====== Working data

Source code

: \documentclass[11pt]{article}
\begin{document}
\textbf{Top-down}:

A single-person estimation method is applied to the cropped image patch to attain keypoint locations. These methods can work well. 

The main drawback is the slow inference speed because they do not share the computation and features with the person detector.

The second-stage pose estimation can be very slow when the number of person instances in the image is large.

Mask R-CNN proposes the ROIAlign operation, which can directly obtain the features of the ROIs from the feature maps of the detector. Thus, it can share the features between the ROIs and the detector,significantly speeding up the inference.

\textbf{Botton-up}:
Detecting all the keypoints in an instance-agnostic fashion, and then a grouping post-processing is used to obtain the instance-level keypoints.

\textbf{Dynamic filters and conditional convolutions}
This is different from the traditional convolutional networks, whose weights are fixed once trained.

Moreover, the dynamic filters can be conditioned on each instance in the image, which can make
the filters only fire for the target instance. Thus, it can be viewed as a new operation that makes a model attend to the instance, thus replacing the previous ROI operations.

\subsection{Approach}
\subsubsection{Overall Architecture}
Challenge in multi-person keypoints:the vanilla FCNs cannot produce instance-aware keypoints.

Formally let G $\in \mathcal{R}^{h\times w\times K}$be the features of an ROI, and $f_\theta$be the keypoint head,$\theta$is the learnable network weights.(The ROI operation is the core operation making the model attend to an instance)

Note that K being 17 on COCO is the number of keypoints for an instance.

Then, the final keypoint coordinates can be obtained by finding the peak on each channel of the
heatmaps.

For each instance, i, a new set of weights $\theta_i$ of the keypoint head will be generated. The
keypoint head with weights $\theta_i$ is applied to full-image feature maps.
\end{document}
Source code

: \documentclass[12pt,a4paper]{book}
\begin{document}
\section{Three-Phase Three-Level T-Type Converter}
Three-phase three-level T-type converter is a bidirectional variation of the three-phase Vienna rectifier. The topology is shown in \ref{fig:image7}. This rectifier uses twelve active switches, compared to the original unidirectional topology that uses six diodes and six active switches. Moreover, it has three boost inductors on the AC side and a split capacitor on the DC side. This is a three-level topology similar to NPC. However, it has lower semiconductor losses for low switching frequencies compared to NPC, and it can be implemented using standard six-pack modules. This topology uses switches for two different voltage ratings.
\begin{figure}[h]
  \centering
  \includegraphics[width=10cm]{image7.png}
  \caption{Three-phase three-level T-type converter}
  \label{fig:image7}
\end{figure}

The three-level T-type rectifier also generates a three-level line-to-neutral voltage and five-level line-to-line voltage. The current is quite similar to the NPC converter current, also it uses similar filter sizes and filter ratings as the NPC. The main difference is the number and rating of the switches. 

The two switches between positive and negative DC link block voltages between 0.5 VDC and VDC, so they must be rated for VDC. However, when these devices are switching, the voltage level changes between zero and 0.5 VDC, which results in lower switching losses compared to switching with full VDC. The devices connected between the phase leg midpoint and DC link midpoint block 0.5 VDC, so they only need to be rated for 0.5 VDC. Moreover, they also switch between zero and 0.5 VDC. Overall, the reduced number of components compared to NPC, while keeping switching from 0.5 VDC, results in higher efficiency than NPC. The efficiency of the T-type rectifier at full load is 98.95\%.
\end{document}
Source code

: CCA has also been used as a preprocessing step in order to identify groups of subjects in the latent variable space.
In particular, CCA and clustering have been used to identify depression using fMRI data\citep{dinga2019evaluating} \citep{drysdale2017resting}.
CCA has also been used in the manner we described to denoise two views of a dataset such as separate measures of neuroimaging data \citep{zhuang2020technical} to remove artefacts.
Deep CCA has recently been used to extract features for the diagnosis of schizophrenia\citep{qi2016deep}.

============

Task to carry out: Reproduce the material above exactly; please quote every line of it.

Result:
Source code

: \documentclass[11pt]{article}
\begin{document}
\textbf{Top-down}:

A single-person estimation method is applied to the cropped image patch to attain keypoint locations. These methods can work well. 

The main drawback is the slow inference speed because they do not share the computation and features with the person detector.

The second-stage pose estimation can be very slow when the number of person instances in the image is large.

Mask R-CNN proposes the ROIAlign operation, which can directly obtain the features of the ROIs from the feature maps of the detector. Thus, it can share the features between the ROIs and the detector,significantly speeding up the inference.

\textbf{Botton-up}:
Detecting all the keypoints in an instance-agnostic fashion, and then a grouping post-processing is used to obtain the instance-level keypoints.

\textbf{Dynamic filters and conditional convolutions}
This is different from the traditional convolutional networks, whose weights are fixed once trained.

Moreover, the dynamic filters can be conditioned on each instance in the image, which can make
the filters only fire for the target instance. Thus, it can be viewed as a new operation that makes a model attend to the instance, thus replacing the previous ROI operations.

\subsection{Approach}
\subsubsection{Overall Architecture}
Challenge in multi-person keypoints:the vanilla FCNs cannot produce instance-aware keypoints.

Formally let G $\in \mathcal{R}^{h\times w\times K}$be the features of an ROI, and $f_\theta$be the keypoint head,$\theta$is the learnable network weights.(The ROI operation is the core operation making the model attend to an instance)

Note that K being 17 on COCO is the number of keypoints for an instance.

Then, the final keypoint coordinates can be obtained by finding the peak on each channel of the
heatmaps.

For each instance, i, a new set of weights $\theta_i$ of the keypoint head will be generated. The
keypoint head with weights $\theta_i$ is applied to full-image feature maps.
\end{document}
Source code

: \documentclass[12pt,a4paper]{book}
\begin{document}
\section{Three-Phase Three-Level T-Type Converter}
Three-phase three-level T-type converter is a bidirectional variation of the three-phase Vienna rectifier. The topology is shown in \ref{fig:image7}. This rectifier uses twelve active switches, compared to the original unidirectional topology that uses six diodes and six active switches. Moreover, it has three boost inductors on the AC side and a split capacitor on the DC side. This is a three-level topology similar to NPC. However, it has lower semiconductor losses for low switching frequencies compared to NPC, and it can be implemented using standard six-pack modules. This topology uses switches for two different voltage ratings.
\begin{figure}[h]
  \centering
  \includegraphics[width=10cm]{image7.png}
  \caption{Three-phase three-level T-type converter}
  \label{fig:image7}
\end{figure}

The three-level T-type rectifier also generates a three-level line-to-neutral voltage and five-level line-to-line voltage. The current is quite similar to the NPC converter current, also it uses similar filter sizes and filter ratings as the NPC. The main difference is the number and rating of the switches. 

The two switches between positive and negative DC link block voltages between 0.5 VDC and VDC, so they must be rated for VDC. However, when these devices are switching, the voltage level changes between zero and 0.5 VDC, which results in lower switching losses compared to switching with full VDC. The devices connected between the phase leg midpoint and DC link midpoint block 0.5 VDC, so they only need to be rated for 0.5 VDC. Moreover, they also switch between zero and 0.5 VDC. Overall, the reduced number of components compared to NPC, while keeping switching from 0.5 VDC, results in higher efficiency than NPC. The efficiency of the T-type rectifier at full load is 98.95\%.
\end{document}
Source code

: CCA has also been used as a preprocessing step in order to identify groups of subjects in the latent variable space.
In particular, CCA and clustering have been used to identify depression using fMRI data\citep{dinga2019evaluating} \citep{drysdale2017resting}.
CCA has also been used in the manner we described to denoise two views of a dataset such as separate measures of neuroimaging data \citep{zhuang2020technical} to remove artefacts.
Deep CCA has recently been used to extract features for the diagnosis of schizophrenia\citep{qi2016deep}.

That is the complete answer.